## Instructions to follow
Word for word, please restate each record and pass over the pictures.

## Data extracted from a collection

- - -

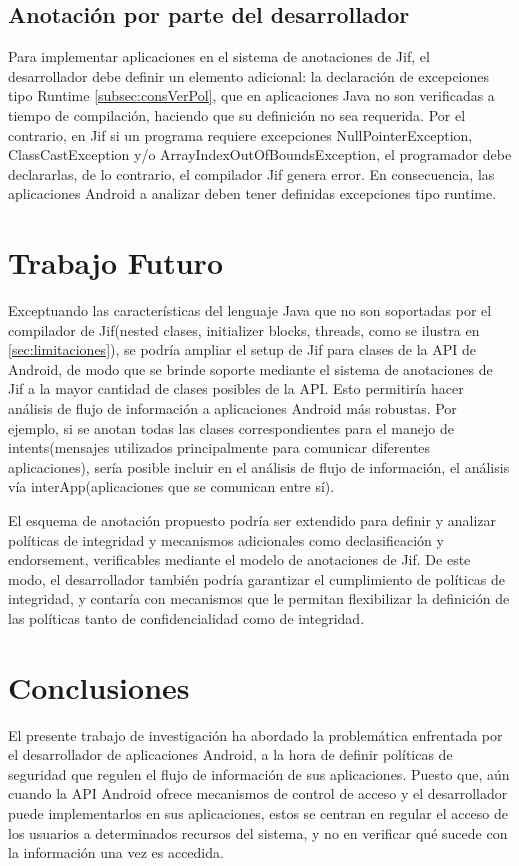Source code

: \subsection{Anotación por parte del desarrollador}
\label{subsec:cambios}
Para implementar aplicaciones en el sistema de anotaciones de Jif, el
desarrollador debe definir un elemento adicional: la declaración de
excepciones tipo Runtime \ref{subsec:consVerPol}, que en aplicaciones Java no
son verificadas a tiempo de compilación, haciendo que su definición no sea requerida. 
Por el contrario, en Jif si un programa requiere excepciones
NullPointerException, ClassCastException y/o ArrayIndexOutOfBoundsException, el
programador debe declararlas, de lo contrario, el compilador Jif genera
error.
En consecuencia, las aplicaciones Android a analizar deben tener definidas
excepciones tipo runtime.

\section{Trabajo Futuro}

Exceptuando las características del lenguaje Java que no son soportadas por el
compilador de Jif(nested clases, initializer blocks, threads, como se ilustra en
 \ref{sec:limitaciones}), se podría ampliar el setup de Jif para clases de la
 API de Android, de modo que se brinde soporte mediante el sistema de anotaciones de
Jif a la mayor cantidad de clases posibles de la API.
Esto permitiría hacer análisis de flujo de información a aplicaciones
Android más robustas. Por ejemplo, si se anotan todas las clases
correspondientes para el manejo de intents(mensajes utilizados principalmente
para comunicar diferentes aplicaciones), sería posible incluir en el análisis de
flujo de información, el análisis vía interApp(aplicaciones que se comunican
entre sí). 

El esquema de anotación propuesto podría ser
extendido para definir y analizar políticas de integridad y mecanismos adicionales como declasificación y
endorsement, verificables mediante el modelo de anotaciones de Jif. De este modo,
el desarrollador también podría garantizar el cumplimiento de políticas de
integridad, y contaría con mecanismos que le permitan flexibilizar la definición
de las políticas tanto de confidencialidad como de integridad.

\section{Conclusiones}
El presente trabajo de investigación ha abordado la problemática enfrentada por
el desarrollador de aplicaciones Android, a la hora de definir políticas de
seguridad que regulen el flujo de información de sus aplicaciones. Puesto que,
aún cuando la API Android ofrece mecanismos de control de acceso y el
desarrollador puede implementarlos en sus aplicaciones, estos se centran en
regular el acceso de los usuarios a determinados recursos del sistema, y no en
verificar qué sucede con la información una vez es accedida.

- - -

## Solution for this task
Source code

: \subsection{Anotación por parte del desarrollador}
\label{subsec:cambios}
Para implementar aplicaciones en el sistema de anotaciones de Jif, el
desarrollador debe definir un elemento adicional: la declaración de
excepciones tipo Runtime \ref{subsec:consVerPol}, que en aplicaciones Java no
son verificadas a tiempo de compilación, haciendo que su definición no sea requerida. 
Por el contrario, en Jif si un programa requiere excepciones
NullPointerException, ClassCastException y/o ArrayIndexOutOfBoundsException, el
programador debe declararlas, de lo contrario, el compilador Jif genera
error.
En consecuencia, las aplicaciones Android a analizar deben tener definidas
excepciones tipo runtime.

\section{Trabajo Futuro}

Exceptuando las características del lenguaje Java que no son soportadas por el
compilador de Jif(nested clases, initializer blocks, threads, como se ilustra en
 \ref{sec:limitaciones}), se podría ampliar el setup de Jif para clases de la
 API de Android, de modo que se brinde soporte mediante el sistema de anotaciones de
Jif a la mayor cantidad de clases posibles de la API.
Esto permitiría hacer análisis de flujo de información a aplicaciones
Android más robustas. Por ejemplo, si se anotan todas las clases
correspondientes para el manejo de intents(mensajes utilizados principalmente
para comunicar diferentes aplicaciones), sería posible incluir en el análisis de
flujo de información, el análisis vía interApp(aplicaciones que se comunican
entre sí). 

El esquema de anotación propuesto podría ser
extendido para definir y analizar políticas de integridad y mecanismos adicionales como declasificación y
endorsement, verificables mediante el modelo de anotaciones de Jif. De este modo,
el desarrollador también podría garantizar el cumplimiento de políticas de
integridad, y contaría con mecanismos que le permitan flexibilizar la definición
de las políticas tanto de confidencialidad como de integridad.

\section{Conclusiones}
El presente trabajo de investigación ha abordado la problemática enfrentada por
el desarrollador de aplicaciones Android, a la hora de definir políticas de
seguridad que regulen el flujo de información de sus aplicaciones. Puesto que,
aún cuando la API Android ofrece mecanismos de control de acceso y el
desarrollador puede implementarlos en sus aplicaciones, estos se centran en
regular el acceso de los usuarios a determinados recursos del sistema, y no en
verificar qué sucede con la información una vez es accedida.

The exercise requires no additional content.